Please set down exactly the lines of the listing below from the line containing "2. **Patch Extension**" through the line containing "[Create a JSON", both lines included, leaving out all other lines.

- [Task data]
++++++++
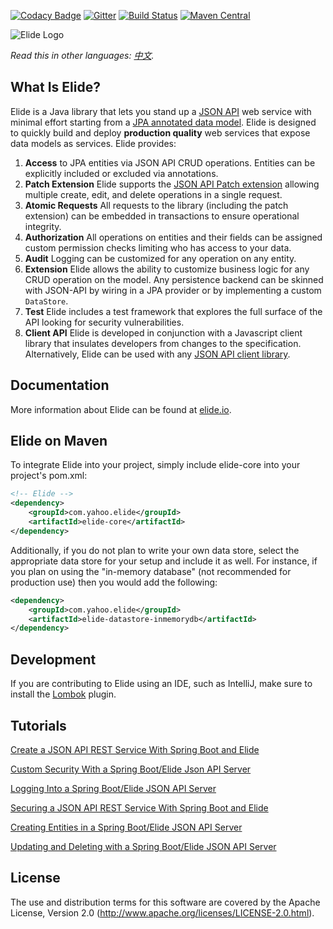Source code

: [![Codacy Badge](https://api.codacy.com/project/badge/Grade/986e1e05fee64702a2377272d664ec6d)](https://www.codacy.com/app/Elide/elide?utm_source=github.com&utm_medium=referral&utm_content=yahoo/elide&utm_campaign=badger)
[![Gitter](https://badges.gitter.im/yahoo/elide.svg)](https://gitter.im/yahoo/elide?utm_source=badge&utm_medium=badge&utm_campaign=pr-badge) [![Build Status](https://travis-ci.org/yahoo/elide.svg?branch=master)](https://travis-ci.org/yahoo/elide) [![Maven Central](https://maven-badges.herokuapp.com/maven-central/com.yahoo.elide/elide-core/badge.svg)](https://maven-badges.herokuapp.com/maven-central/com.yahoo.elide/elide-core)

![Elide Logo](https://cdn.rawgit.com/yahoo/elide/master/elide.svg)

*Read this in other languages: [中文](./README-zh.md).*

## What Is Elide?

Elide is a Java library that lets you stand up a [JSON API](http://jsonapi.org) web service with minimal effort starting from a [JPA annotated data model](https://en.wikipedia.org/wiki/Java_Persistence_API).
Elide is designed to quickly build and deploy **production quality** web services that expose data models as services.  Elide provides:
  1. **Access** to JPA entities via JSON API CRUD operations.  Entities can be explicitly included or excluded via annotations.
  2. **Patch Extension** Elide supports the [JSON API Patch extension](http://jsonapi.org/extensions/jsonpatch/) allowing multiple create, edit, and delete operations in a single request.
  3. **Atomic Requests** All requests to the library (including the patch extension) can be embedded in transactions to ensure operational integrity.
  4. **Authorization** All operations on entities and their fields can be assigned custom permission checks limiting who has access to your data.
  5. **Audit** Logging can be customized for any operation on any entity.
  6. **Extension** Elide allows the ability to customize business logic for any CRUD operation on the model.  Any persistence backend can be skinned with JSON-API by wiring in a JPA provider or by implementing a custom `DataStore`.
  7. **Test** Elide includes a test framework that explores the full surface of the API looking for security vulnerabilities.
  8. **Client API** Elide is developed in conjunction with a Javascript client library that insulates developers from changes to the specification.  Alternatively, Elide can be used with any [JSON API client library](http://jsonapi.org/implementations/).

## Documentation

More information about Elide can be found at [elide.io](http://elide.io/).

## Elide on Maven

To integrate Elide into your project, simply include elide-core into your project's pom.xml:

```xml
<!-- Elide -->
<dependency>
    <groupId>com.yahoo.elide</groupId>
    <artifactId>elide-core</artifactId>
</dependency>
```

Additionally, if you do not plan to write your own data store, select the appropriate data store for your setup and include it as well. For instance, if you plan on using the "in-memory database" (not recommended for production use) then you would add the following:

```xml
<dependency>
    <groupId>com.yahoo.elide</groupId>
    <artifactId>elide-datastore-inmemorydb</artifactId>
</dependency>
```

## Development

If you are contributing to Elide using an IDE, such as IntelliJ, make sure to install the [Lombok](https://projectlombok.org/) plugin.

## Tutorials
[Create a JSON API REST Service With Spring Boot and Elide](https://dzone.com/articles/create-a-json-api-rest-service-with-spring-boot-an)

[Custom Security With a Spring Boot/Elide Json API Server](https://dzone.com/articles/custom-security-with-a-spring-bootelide-json-api-s)

[Logging Into a Spring Boot/Elide JSON API Server](https://dzone.com/articles/logging-into-a-spring-bootelide-json-api-server)

[Securing a JSON API REST Service With Spring Boot and Elide](https://dzone.com/articles/securing-a-json-api-rest-service-with-spring-boot)

[Creating Entities in a Spring Boot/Elide JSON API Server](https://dzone.com/articles/creating-entities-in-a-spring-bootelide-json-api-s)

[Updating and Deleting with a Spring Boot/Elide JSON API Server](https://dzone.com/articles/updating-and-deleting-with-a-spring-bootelide-json)

## License

The use and distribution terms for this software are covered by the Apache License, Version 2.0 (http://www.apache.org/licenses/LICENSE-2.0.html).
++++++++
- [Result for this task]
  2. **Patch Extension** Elide supports the [JSON API Patch extension](http://jsonapi.org/extensions/jsonpatch/) allowing multiple create, edit, and delete operations in a single request.
  3. **Atomic Requests** All requests to the library (including the patch extension) can be embedded in transactions to ensure operational integrity.
  4. **Authorization** All operations on entities and their fields can be assigned custom permission checks limiting who has access to your data.
  5. **Audit** Logging can be customized for any operation on any entity.
  6. **Extension** Elide allows the ability to customize business logic for any CRUD operation on the model.  Any persistence backend can be skinned with JSON-API by wiring in a JPA provider or by implementing a custom `DataStore`.
  7. **Test** Elide includes a test framework that explores the full surface of the API looking for security vulnerabilities.
  8. **Client API** Elide is developed in conjunction with a Javascript client library that insulates developers from changes to the specification.  Alternatively, Elide can be used with any [JSON API client library](http://jsonapi.org/implementations/).

## Documentation

More information about Elide can be found at [elide.io](http://elide.io/).

## Elide on Maven

To integrate Elide into your project, simply include elide-core into your project's pom.xml:

```xml
<!-- Elide -->
<dependency>
    <groupId>com.yahoo.elide</groupId>
    <artifactId>elide-core</artifactId>
</dependency>
```

Additionally, if you do not plan to write your own data store, select the appropriate data store for your setup and include it as well. For instance, if you plan on using the "in-memory database" (not recommended for production use) then you would add the following:

```xml
<dependency>
    <groupId>com.yahoo.elide</groupId>
    <artifactId>elide-datastore-inmemorydb</artifactId>
</dependency>
```

## Development

If you are contributing to Elide using an IDE, such as IntelliJ, make sure to install the [Lombok](https://projectlombok.org/) plugin.

## Tutorials
[Create a JSON API REST Service With Spring Boot and Elide](https://dzone.com/articles/create-a-json-api-rest-service-with-spring-boot-an)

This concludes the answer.